Theodor Meyer (born July 1, 1882 in Bevensen ; † March 8, 1972 ) was a German mathematician , physicist and teacher .

His parents, Theodor Meyer and Anna Mertens Meyer, ran a hotel. From 1892 he attended the Johanneum High School in Lüneburg . While he was doing his military service, he attended mathematics lectures by Gottlob Frege , August Gutzmer and Carl Johannes Thomae at the Friedrich Schiller University in Jena .

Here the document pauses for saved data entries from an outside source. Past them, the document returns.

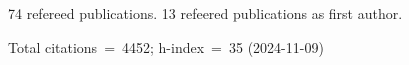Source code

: 74 refereed publications. 13 refeered publications as first author.

Total citations~=~4452; h-index~=~35 (2024-11-09)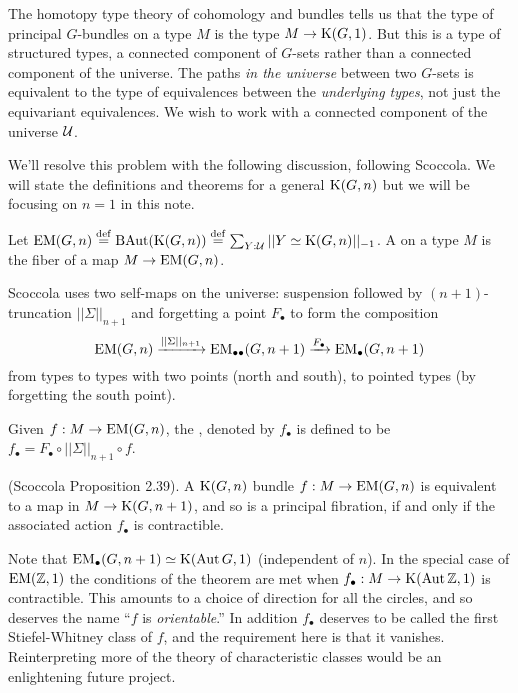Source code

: The homotopy type theory of cohomology and bundles tells us that the type of principal \( G \)-bundles on a type \( M \) is the type \( M\to\mathrm{K}(G,1) \). But this is a type of structured types, a connected component of \( G \)-sets rather than a connected component of the universe. The paths \emph{in the universe} between two \( G \)-sets is equivalent to the type of equivalences between the \emph{underlying types}, not just the equivariant equivalences. We wish to work with a connected component of the universe \( \mathcal{U} \).

We'll resolve this problem with the following discussion, following Scoccola\cite{sco}. We will state the definitions and theorems for a general \( \mathrm{K}(G,n) \) but we will be focusing on \( n=1 \) in this note.

\begin{mydef}
Let \( \mathrm{EM}(G,n)\stackrel{\mathrm{def}}{=} \operatorname{BAut}(\mathrm{K}(G,n))\stackrel{\mathrm{def}}{=} \sum_{Y:\mathcal{U}}||Y\simeq \mathrm{K}(G,n)||_{-1}\). A  on a type \( M \) is the fiber of a map \( M\to\mathrm{EM}(G,n) \).
\end{mydef}

Scoccola uses two self-maps on the universe: suspension followed by \( (n+1) \)-truncation \( ||\Sigma||_{n+1} \) and forgetting a point \( F_\bullet \) to form the composition 
\[ 
\mathrm{EM}(G,n)\xrightarrow[]{||\Sigma||_{n+1}} \mathrm{EM}_{\bullet\bullet}(G,n+1)\xrightarrow[]{F_\bullet}\mathrm{EM_{\bullet}}(G,n+1)
\]
from types to types with two points (north and south), to pointed types (by forgetting the south point).

\begin{mydef}
Given \( f:M\to\mathrm{EM}(G,n) \), the , denoted by \( f_\bullet \) is defined to be \( f_\bullet=F_\bullet\circ||\Sigma||_{n+1}\circ f \).
\end{mydef}

\begin{mythm}
(Scoccola\cite{sco} Proposition 2.39). A \( \mathrm{K}(G,n) \) bundle \( f:M\to\mathrm{EM}(G,n) \) is equivalent to a map in \( M\to\mathrm{K}(G,n+1) \), and so is a principal fibration, if and only if the associated action \( f_\bullet \) is contractible.
\end{mythm}

Note that \( \mathrm{EM_{\bullet}}(G,n+1)\simeq \mathrm{K}(\operatorname{Aut} G,1) \) (independent of \( n \)). In the special case of \( \mathrm{EM}(\mathbb{Z},1) \) the conditions of the theorem are met when \( f_\bullet:M\to\mathrm{K}(\operatorname{Aut} \mathbb{Z}, 1) \) is contractible. This amounts to a choice of direction for all the circles, and so deserves the name ``\( f \) is \emph{orientable}.'' In addition \( f_\bullet \) deserves to be called the first Stiefel-Whitney class of \( f \), and the requirement here is that it vanishes. Reinterpreting more of the theory of characteristic classes would be an enlightening future project.

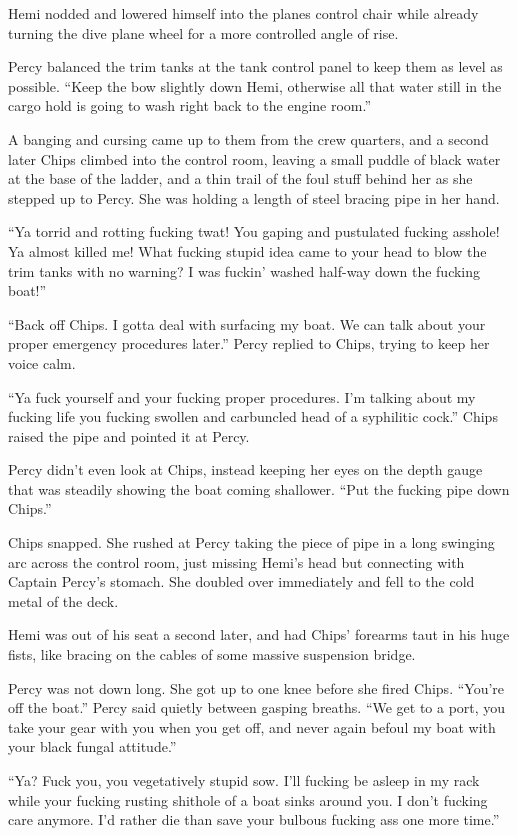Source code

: \documentclass[]{article}
\begin{document}
\begin{multicols}{2}
Hemi nodded and lowered himself into the planes control chair while
already turning the dive plane wheel for a more controlled angle of
rise.

Percy balanced the trim tanks at the tank control panel to keep them as
level as possible. ``Keep the bow slightly down Hemi, otherwise all that
water still in the cargo hold is going to wash right back to the engine
room.''

A banging and cursing came up to them from the crew quarters, and a
second later Chips climbed into the control room, leaving a small puddle
of black water at the base of the ladder, and a thin trail of the foul
stuff behind her as she stepped up to Percy. She was holding a length of
steel bracing pipe in her hand.

``Ya torrid and rotting fucking twat! You gaping and pustulated fucking
asshole! Ya almost killed me! What fucking stupid idea came to your head
to blow the trim tanks with no warning? I was fuckin' washed half-way
down the fucking boat!''

``Back off Chips. I gotta deal with surfacing my boat. We can talk about
your proper emergency procedures later.'' Percy replied to Chips, trying
to keep her voice calm.

``Ya fuck yourself and your fucking proper procedures. I'm talking about
my fucking life you fucking swollen and carbuncled head of a syphilitic
cock.'' Chips raised the pipe and pointed it at Percy.

Percy didn't even look at Chips, instead keeping her eyes on the depth
gauge that was steadily showing the boat coming shallower. ``Put the
fucking pipe down Chips.''

Chips snapped. She rushed at Percy taking the piece of pipe in a long
swinging arc across the control room, just missing Hemi's head but
connecting with Captain Percy's stomach. She doubled over immediately
and fell to the cold metal of the deck.

Hemi was out of his seat a second later, and had Chips' forearms taut in
his huge fists, like bracing on the cables of some massive suspension
bridge.

Percy was not down long. She got up to one knee before she fired Chips.
``You're off the boat.'' Percy said quietly between gasping breaths.
``We get to a port, you take your gear with you when you get off, and
never again befoul my boat with your black fungal attitude.''

``Ya? Fuck you, you vegetatively stupid sow. I'll fucking be asleep in
my rack while your fucking rusting shithole of a boat sinks around you.
I don't fucking care anymore. I'd rather die than save your bulbous
fucking ass one more time.''


\end{multicols}
\end{document}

In 1902 he moved to the Friedrich Wilhelm University in Berlin, and studied four semesters with the mathematicians Ferdinand Georg Frobenius , Friedrich Robert Helmert , Georg Hettner , Johannes Knoblauch , Rudolf Lehmann-Filhés , Edmund Landau , Friedrich Schottky and Hermann Amandus Schwarz as well as with the Physicists Otto Lummer and Emil Warburg and the astronomers Julius Bauschinger and Wilhelm Foerster . In 1904 he moved to the Georg-August University of Göttingen , where he attended the lectures of the mathematicians Constantin Carathéodory , Gustav Herglotz , David Hilbert , Felix Klein , Wilhelm Lexis , Carl Runge and Ernst Zermelo , and those of the physicists Max Abraham , Hermann Minkowski and Ludwig Prandtl , Eduard Riecke , Woldemar Voigt and Emil Wiechert , the astronomer Martin Brendel and the philosopher Edmund Husserl . With these teachers he had the best possible education in mathematics and physics at the time. After he had passed his mathematics exam in Göttingen in July 1905, Prandtl invited him to the Institute for Applied Mechanics and offered him a project on theoretical gas dynamics for his doctoral thesis . In 1908 he wrote his doctoral thesis on two-dimensional movement processes in a gas that flows at supersonic speed .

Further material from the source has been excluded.